Dr. Dodge-Khatami [13] first defined the carotid-subclavian artery index as the ratio of the isthmus diameter to the distance between the LCCA and LSA. They found that this parameter had high sensitivity and specificity for detecting fetal CoA [16]. In this study, the isthmus diameter and the distance between the LCCA and LSA were also assessed in this step separately.
We found that the arterial duct often appears as a tortuous aneurysm in CoA, especially in the third trimester. The tortuous arterial duct is often mistaken for the aortic arch, resulting in both a missed diagnosis and misdiagnosis. Therefore, a key point of prenatal echocardiography is to clearly show the isthmus where the LSA originates or the arterial duct inserts. In future research, three-dimensional printing may be used to visualize these structures directly, especially when it is difficult to obtain a clear view of the arch due to operator skills and the overlap of the aortic and ductal arches. An ideal next step would be to create a prospective multicenter registry of suspected CoA fetuses to validate this model.
Limitation
The proposed algorithm has not been tested in more patients.
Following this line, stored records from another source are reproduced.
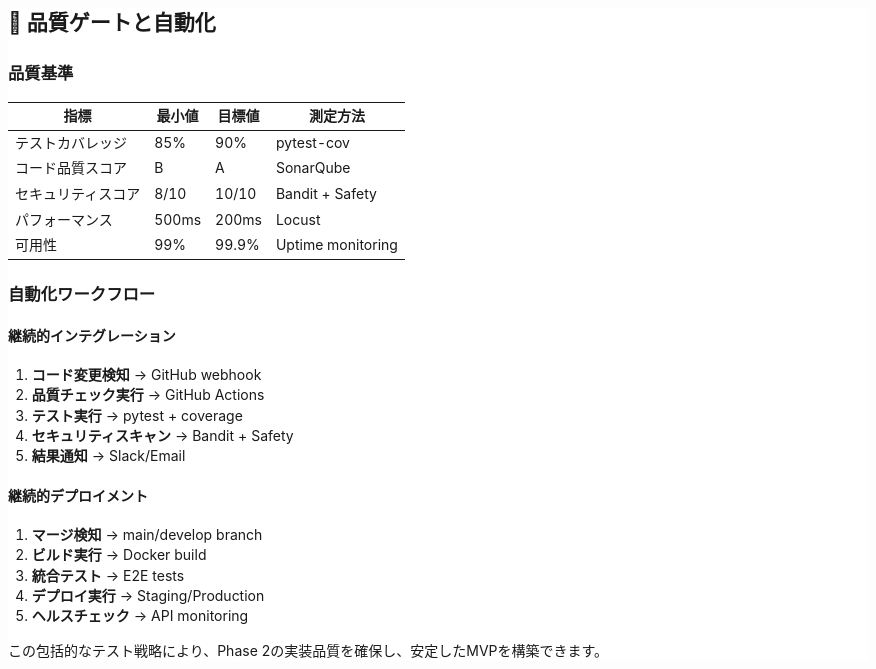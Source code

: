 ## 🚨 品質ゲートと自動化

### 品質基準

| 指標 | 最小値 | 目標値 | 測定方法 |
|------|--------|--------|----------|
| テストカバレッジ | 85% | 90% | pytest-cov |
| コード品質スコア | B | A | SonarQube |
| セキュリティスコア | 8/10 | 10/10 | Bandit + Safety |
| パフォーマンス | 500ms | 200ms | Locust |
| 可用性 | 99% | 99.9% | Uptime monitoring |

### 自動化ワークフロー

#### 継続的インテグレーション
1. **コード変更検知** → GitHub webhook
2. **品質チェック実行** → GitHub Actions
3. **テスト実行** → pytest + coverage
4. **セキュリティスキャン** → Bandit + Safety
5. **結果通知** → Slack/Email

#### 継続的デプロイメント
1. **マージ検知** → main/develop branch
2. **ビルド実行** → Docker build
3. **統合テスト** → E2E tests
4. **デプロイ実行** → Staging/Production
5. **ヘルスチェック** → API monitoring

この包括的なテスト戦略により、Phase 2の実装品質を確保し、安定したMVPを構築できます。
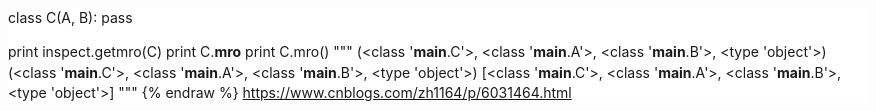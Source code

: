 class C(A, B):
    pass

print inspect.getmro(C) 
print C.__mro__
print C.mro()
"""
(<class '__main__.C'>, <class '__main__.A'>, <class '__main__.B'>, <type 'object'>)
(<class '__main__.C'>, <class '__main__.A'>, <class '__main__.B'>, <type 'object'>)
[<class '__main__.C'>, <class '__main__.A'>, <class '__main__.B'>, <type 'object'>]
"""
{% endraw %}
https://www.cnblogs.com/zh1164/p/6031464.html
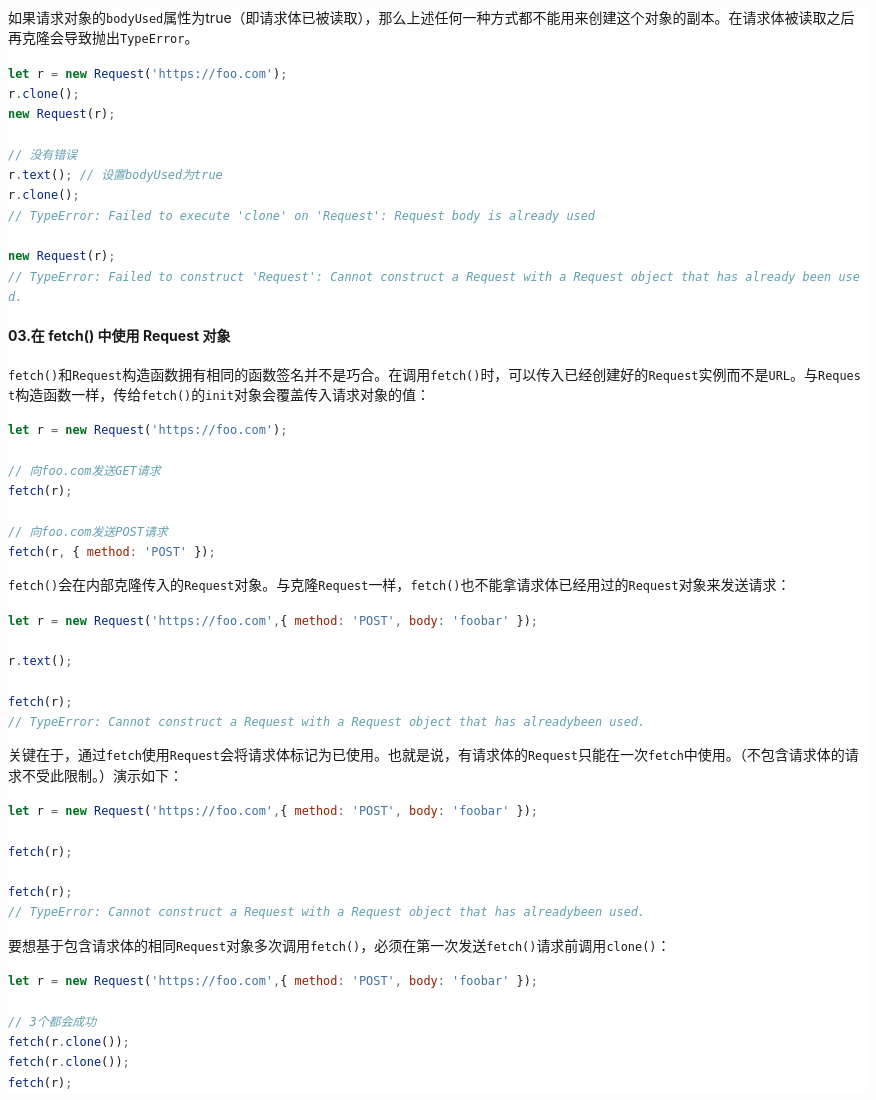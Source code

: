 如果请求对象的`bodyUsed`属性为true（即请求体已被读取），那么上述任何一种方式都不能用来创建这个对象的副本。在请求体被读取之后再克隆会导致抛出`TypeError`。

```js
let r = new Request('https://foo.com');
r.clone();
new Request(r);

// 没有错误
r.text(); // 设置bodyUsed为true
r.clone();
// TypeError: Failed to execute 'clone' on 'Request': Request body is already used

new Request(r);
// TypeError: Failed to construct 'Request': Cannot construct a Request with a Request object that has already been used.
```

#### 03.在 fetch() 中使用 Request 对象

`fetch()`和`Request`构造函数拥有相同的函数签名并不是巧合。在调用`fetch()`时，可以传入已经创建好的`Request`实例而不是`URL`。与`Request`构造函数一样，传给`fetch()`的`init`对象会覆盖传入请求对象的值：

```js
let r = new Request('https://foo.com');

// 向foo.com发送GET请求
fetch(r);

// 向foo.com发送POST请求
fetch(r, { method: 'POST' });
```

`fetch()`会在内部克隆传入的`Request`对象。与克隆`Request`一样，`fetch()`也不能拿请求体已经用过的`Request`对象来发送请求：

```js
let r = new Request('https://foo.com',{ method: 'POST', body: 'foobar' });

r.text();

fetch(r);
// TypeError: Cannot construct a Request with a Request object that has alreadybeen used.
```

关键在于，通过`fetch`使用`Request`会将请求体标记为已使用。也就是说，有请求体的`Request`只能在一次`fetch`中使用。（不包含请求体的请求不受此限制。）演示如下：

```js
let r = new Request('https://foo.com',{ method: 'POST', body: 'foobar' });

fetch(r);

fetch(r);
// TypeError: Cannot construct a Request with a Request object that has alreadybeen used.
```

要想基于包含请求体的相同`Request`对象多次调用`fetch()`，必须在第一次发送`fetch()`请求前调用`clone()`：

```js
let r = new Request('https://foo.com',{ method: 'POST', body: 'foobar' });

// 3个都会成功
fetch(r.clone());
fetch(r.clone());
fetch(r);
```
In the future, the algorithm based on our retrospective study requires to be shown the actual sensitivity and specificity of the fetal CoA diagnosis.
In conclusion, the three-step echocardiographic diagnostic model starts with a measurement of the aortic TAO-DAO angle, followed by measurements of the transverse arch and isthmus, and finally incorporates additional indices to maximize the sensitivity and specificity of the CoA diagnosis. The algorithm is clinically feasible.